* **Task to carry out**
Every line of the data is to be retyped exactly.

------

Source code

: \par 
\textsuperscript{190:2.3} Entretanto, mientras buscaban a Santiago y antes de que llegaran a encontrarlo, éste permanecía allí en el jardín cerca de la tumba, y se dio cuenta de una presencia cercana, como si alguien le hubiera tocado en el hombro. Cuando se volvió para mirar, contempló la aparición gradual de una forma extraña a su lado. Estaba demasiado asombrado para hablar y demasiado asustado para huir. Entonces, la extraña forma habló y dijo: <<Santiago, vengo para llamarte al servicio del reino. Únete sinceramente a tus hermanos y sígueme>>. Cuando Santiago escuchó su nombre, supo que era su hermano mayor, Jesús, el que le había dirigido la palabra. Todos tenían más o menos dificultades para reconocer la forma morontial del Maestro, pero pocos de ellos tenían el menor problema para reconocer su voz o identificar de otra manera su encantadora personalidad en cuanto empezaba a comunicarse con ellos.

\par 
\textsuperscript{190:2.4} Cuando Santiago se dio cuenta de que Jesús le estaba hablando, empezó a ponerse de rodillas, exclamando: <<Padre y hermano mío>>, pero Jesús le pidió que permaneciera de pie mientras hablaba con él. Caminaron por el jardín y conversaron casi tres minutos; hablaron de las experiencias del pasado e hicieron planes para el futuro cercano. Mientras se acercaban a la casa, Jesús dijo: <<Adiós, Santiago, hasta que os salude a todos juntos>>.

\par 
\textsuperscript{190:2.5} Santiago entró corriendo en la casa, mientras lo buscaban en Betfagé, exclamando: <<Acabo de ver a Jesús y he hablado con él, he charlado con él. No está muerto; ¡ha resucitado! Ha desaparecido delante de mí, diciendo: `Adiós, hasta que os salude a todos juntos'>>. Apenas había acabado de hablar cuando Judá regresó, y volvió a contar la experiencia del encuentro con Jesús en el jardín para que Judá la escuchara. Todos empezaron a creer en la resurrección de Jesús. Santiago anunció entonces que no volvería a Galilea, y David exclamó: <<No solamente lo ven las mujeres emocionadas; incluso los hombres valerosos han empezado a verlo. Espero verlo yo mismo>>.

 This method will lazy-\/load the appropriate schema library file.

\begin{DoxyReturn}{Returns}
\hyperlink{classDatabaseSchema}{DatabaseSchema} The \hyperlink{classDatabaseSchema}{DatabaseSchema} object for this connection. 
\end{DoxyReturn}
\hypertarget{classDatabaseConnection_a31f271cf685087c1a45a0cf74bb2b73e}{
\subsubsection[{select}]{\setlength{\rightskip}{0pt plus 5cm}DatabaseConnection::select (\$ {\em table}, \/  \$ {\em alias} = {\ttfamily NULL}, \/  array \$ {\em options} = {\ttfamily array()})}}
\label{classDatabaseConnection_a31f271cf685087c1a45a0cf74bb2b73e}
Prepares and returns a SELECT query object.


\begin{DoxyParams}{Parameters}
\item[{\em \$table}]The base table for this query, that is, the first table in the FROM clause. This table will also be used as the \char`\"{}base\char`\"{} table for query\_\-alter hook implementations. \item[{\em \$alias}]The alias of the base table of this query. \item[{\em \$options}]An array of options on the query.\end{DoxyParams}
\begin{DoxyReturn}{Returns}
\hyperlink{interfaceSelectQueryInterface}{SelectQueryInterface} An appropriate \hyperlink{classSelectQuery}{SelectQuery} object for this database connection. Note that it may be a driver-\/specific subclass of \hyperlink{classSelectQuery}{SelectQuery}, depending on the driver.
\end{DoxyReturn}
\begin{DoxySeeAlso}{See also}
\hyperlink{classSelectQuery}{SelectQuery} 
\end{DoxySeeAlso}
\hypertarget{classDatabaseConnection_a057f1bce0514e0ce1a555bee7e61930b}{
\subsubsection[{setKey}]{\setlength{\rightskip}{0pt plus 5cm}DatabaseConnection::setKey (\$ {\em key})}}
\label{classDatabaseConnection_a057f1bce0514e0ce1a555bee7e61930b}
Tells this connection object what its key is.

------

* **Exercise solution**
Source code

: \par 
\textsuperscript{190:2.3} Entretanto, mientras buscaban a Santiago y antes de que llegaran a encontrarlo, éste permanecía allí en el jardín cerca de la tumba, y se dio cuenta de una presencia cercana, como si alguien le hubiera tocado en el hombro. Cuando se volvió para mirar, contempló la aparición gradual de una forma extraña a su lado. Estaba demasiado asombrado para hablar y demasiado asustado para huir. Entonces, la extraña forma habló y dijo: <<Santiago, vengo para llamarte al servicio del reino. Únete sinceramente a tus hermanos y sígueme>>. Cuando Santiago escuchó su nombre, supo que era su hermano mayor, Jesús, el que le había dirigido la palabra. Todos tenían más o menos dificultades para reconocer la forma morontial del Maestro, pero pocos de ellos tenían el menor problema para reconocer su voz o identificar de otra manera su encantadora personalidad en cuanto empezaba a comunicarse con ellos.

\par 
\textsuperscript{190:2.4} Cuando Santiago se dio cuenta de que Jesús le estaba hablando, empezó a ponerse de rodillas, exclamando: <<Padre y hermano mío>>, pero Jesús le pidió que permaneciera de pie mientras hablaba con él. Caminaron por el jardín y conversaron casi tres minutos; hablaron de las experiencias del pasado e hicieron planes para el futuro cercano. Mientras se acercaban a la casa, Jesús dijo: <<Adiós, Santiago, hasta que os salude a todos juntos>>.

\par 
\textsuperscript{190:2.5} Santiago entró corriendo en la casa, mientras lo buscaban en Betfagé, exclamando: <<Acabo de ver a Jesús y he hablado con él, he charlado con él. No está muerto; ¡ha resucitado! Ha desaparecido delante de mí, diciendo: `Adiós, hasta que os salude a todos juntos'>>. Apenas había acabado de hablar cuando Judá regresó, y volvió a contar la experiencia del encuentro con Jesús en el jardín para que Judá la escuchara. Todos empezaron a creer en la resurrección de Jesús. Santiago anunció entonces que no volvería a Galilea, y David exclamó: <<No solamente lo ven las mujeres emocionadas; incluso los hombres valerosos han empezado a verlo. Espero verlo yo mismo>>.

 This method will lazy-\/load the appropriate schema library file.

\begin{DoxyReturn}{Returns}
\hyperlink{classDatabaseSchema}{DatabaseSchema} The \hyperlink{classDatabaseSchema}{DatabaseSchema} object for this connection. 
\end{DoxyReturn}
\hypertarget{classDatabaseConnection_a31f271cf685087c1a45a0cf74bb2b73e}{
\subsubsection[{select}]{\setlength{\rightskip}{0pt plus 5cm}DatabaseConnection::select (\$ {\em table}, \/  \$ {\em alias} = {\ttfamily NULL}, \/  array \$ {\em options} = {\ttfamily array()})}}
\label{classDatabaseConnection_a31f271cf685087c1a45a0cf74bb2b73e}
Prepares and returns a SELECT query object.


\begin{DoxyParams}{Parameters}
\item[{\em \$table}]The base table for this query, that is, the first table in the FROM clause. This table will also be used as the \char`\"{}base\char`\"{} table for query\_\-alter hook implementations. \item[{\em \$alias}]The alias of the base table of this query. \item[{\em \$options}]An array of options on the query.\end{DoxyParams}
\begin{DoxyReturn}{Returns}
\hyperlink{interfaceSelectQueryInterface}{SelectQueryInterface} An appropriate \hyperlink{classSelectQuery}{SelectQuery} object for this database connection. Note that it may be a driver-\/specific subclass of \hyperlink{classSelectQuery}{SelectQuery}, depending on the driver.
\end{DoxyReturn}
\begin{DoxySeeAlso}{See also}
\hyperlink{classSelectQuery}{SelectQuery} 
\end{DoxySeeAlso}
\hypertarget{classDatabaseConnection_a057f1bce0514e0ce1a555bee7e61930b}{
\subsubsection[{setKey}]{\setlength{\rightskip}{0pt plus 5cm}DatabaseConnection::setKey (\$ {\em key})}}
\label{classDatabaseConnection_a057f1bce0514e0ce1a555bee7e61930b}
Tells this connection object what its key is.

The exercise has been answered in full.